How do I connect that to Node? Do I need Ruby to run node?

It came off wrong to most people. Especially with the techo-music glaring in
the background, some people thought he just wanted to show off how cool he was
and brush his own ego.

Other's complained that if you could actually follow his demos, you already
knew the stuff he was demoing, so what was the point? So what had you just
learned?

And like he said: Some people directly told him it was a waste of time.

IMO it was an interesting idea taken too far.

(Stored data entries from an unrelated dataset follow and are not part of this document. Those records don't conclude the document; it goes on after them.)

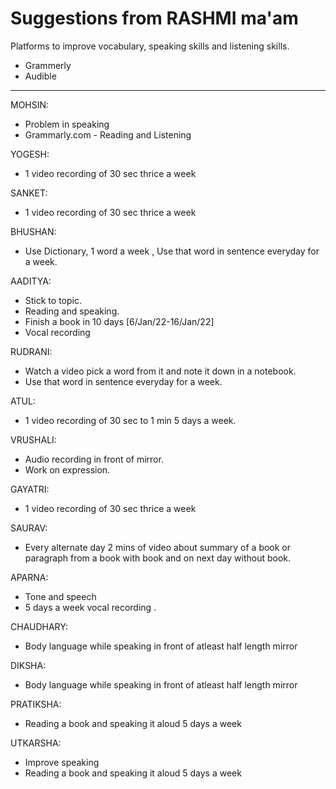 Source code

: #  Suggestions from RASHMI ma'am

Platforms to improve vocabulary, speaking skills and listening skills.

* Grammerly
* Audible

------------------------------------------------------------------------

MOHSIN: 

* Problem in speaking
* Grammarly.com - Reading and Listening

YOGESH:

* 1 video recording of 30 sec thrice a week

SANKET:

* 1 video recording of 30 sec thrice a week

BHUSHAN:

* Use Dictionary, 1 word a week , Use that word in sentence everyday for a week.

AADITYA:

* Stick to topic.
* Reading and speaking.
* Finish a book in 10 days [6/Jan/22-16/Jan/22]
* Vocal recording

RUDRANI:

* Watch a video pick a word from it and note it down in a notebook.
* Use that word in sentence everyday for a week.

ATUL:

* 1 video recording of 30 sec to 1 min 5 days a week.

VRUSHALI:

* Audio recording in front of mirror. 
* Work on expression.

GAYATRI:

* 1 video recording of 30 sec thrice a week

SAURAV:

* Every alternate day 2 mins of video about summary of a book or paragraph from a book with book and on next day without book.

APARNA:

* Tone and speech
* 5 days a week vocal recording .

CHAUDHARY:

* Body language while speaking in front of atleast half length mirror

DIKSHA:

* Body language while speaking in front of atleast half length mirror

PRATIKSHA:

* Reading a book and speaking it aloud 5 days a week

UTKARSHA: 

* Improve speaking
* Reading a book and speaking it aloud 5 days a week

He makes it come off as a success, but I think that is disingenuous. This
session probably disappointed more spectators than any other session on that
conference. And I say that as someone who knows how good Rob can be when he's
at his best.

So don't be afraid to experiment. But be prepared to see your experiments
fail. Every now and then they will. Even for a guy like Rob. Especially when
you take it to the extreme, like he did here.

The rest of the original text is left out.